Friedrich Gottlieb Klopstock: “The Lake of Zürich”

Excerpt, “Historic Survey of German Poetry.” London: 1828. Translator: W. Taylor.


lake zurich

The Lake of Zürich


Fair is the majesty of all thy works

On the green earth, O Mother Nature, fair!

But fairer the glad face

Enraptured with their view.

Come from the vine-banks of the glittering lake,

Or, has thou climbed the smiling skies anew,

Come on the roseate tip.

Of evening’s breezy wing,

And teach my song with glee of youth to glow,

Sweet Joy, like thee, – with glee of shouting youths,

Or feeling Fanny’s laugh.


Behind us for already Uto lay,

At whose foot Zürich in the quiet vale

Feeds her free sons:  behind,

Receding vine-clad hills.

Unclouded beamed the top of silver Alps:

And warmer beat the heart of gazing youths,

And warmer to their fair

Companions spoke its flow.

And Haller’s Doris sang, the pride of song;

And Hirzel’s Daphne, dear to Kleis and Gleim;

And we youths sang, and felt

As each were – Hagedorn.


Soon the green meadow took us to the cool

And shadowy forest, which becrowns the isle.

Then cam’st thou, Joy, thou cam’st

Down to full tide to us:

Yes, Goddess Joy, thyself!  We felt, we clasped,

Best sister of Humanity, thyself;

With thy dear Innocence

Accompanied, thyself!


Sweet thy inspiring breath, O cheerful Spring,

When the meads cradle thee, and they soft airs

Into the hearts of youths

And hearts of virgins glide!

Thou makest Feeling conqueror.  Ah! Through thee,

Fuller, more tremulous heaves each blooming breast;

With lips spell-fixed by thee

Young Love unfaltering pleads.


Fair gleams the wine, when to the social change

Of thought, or heart-felt pleasure, it invites;

And the Socratic cup.

With dewy roses bound,

Sheds through the bosom bliss, and wakes resolves.

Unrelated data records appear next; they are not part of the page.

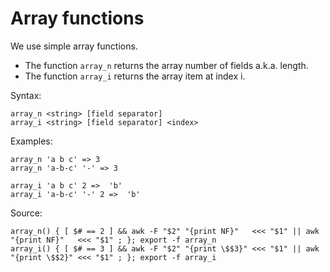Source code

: # Array functions

We use simple array functions.

  * The function `array_n` returns the array number of fields a.k.a. length.
  * The function `array_i` returns the array item at index i.

Syntax:

```shell
array_n <string> [field separator]
array_i <string> [field separator] <index>
```

Examples:

```shell
array_n 'a b c' => 3
array_n 'a-b-c' '-' => 3

array_i 'a b c' 2 =>  'b'
array_i 'a-b-c' '-' 2 =>  'b'
```
    
Source:

```shell
array_n() { [ $# == 2 ] && awk -F "$2" "{print NF}"   <<< "$1" || awk "{print NF}"   <<< "$1" ; }; export -f array_n
array_i() { [ $# == 3 ] && awk -F "$2" "{print \$$3}" <<< "$1" || awk "{print \$$2}" <<< "$1" ; }; export -f array_i
```
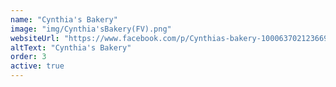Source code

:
 ```yaml
---
name: "Cynthia's Bakery"
image: "img/Cynthia'sBakery(FV).png"
websiteUrl: "https://www.facebook.com/p/Cynthias-bakery-100063702123669/"
altText: "Cynthia's Bakery"
order: 3
active: true
---
```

Such as the drunkard knows not, proud resolves,

Emboldening to despise

Whate’er the sage disowns.


Delightful thrills against the panting heart

Fame’s silver voice, – and immortality

Is a great thought, well worth

The toil of noble men.

By dint of song to live through after-times, –

Often to be with rapture’s thanking tone

By name invoked aloud,

From the mute grave invoked,

To form the pliant heart of sons unborn,

To plant thee, Love, thee, holy Virtue, there,

Gold-heaper, is well worth

The toil of noble men.


But sweeter, fairer, more delightful ‘tis

On a friend’s arm to know one’s self a friend!

Nor is the hour so spent

Unworthy heaven above.


Full of affection, in the airy shades

Of the dim forest, and with downcast look

Fixed on the silver wave,

I breathed this pious wish:

“O, were ye here, who love me though afar,

Whom, singly scattered in our country’s lap,

In lucky, hallowed hour,

My seeking bosom found:

Here would we build us huts of friendship, here

Together dwell forever!” – The dim wood

A shadowy Tempe seemed;

Elysium all the vale.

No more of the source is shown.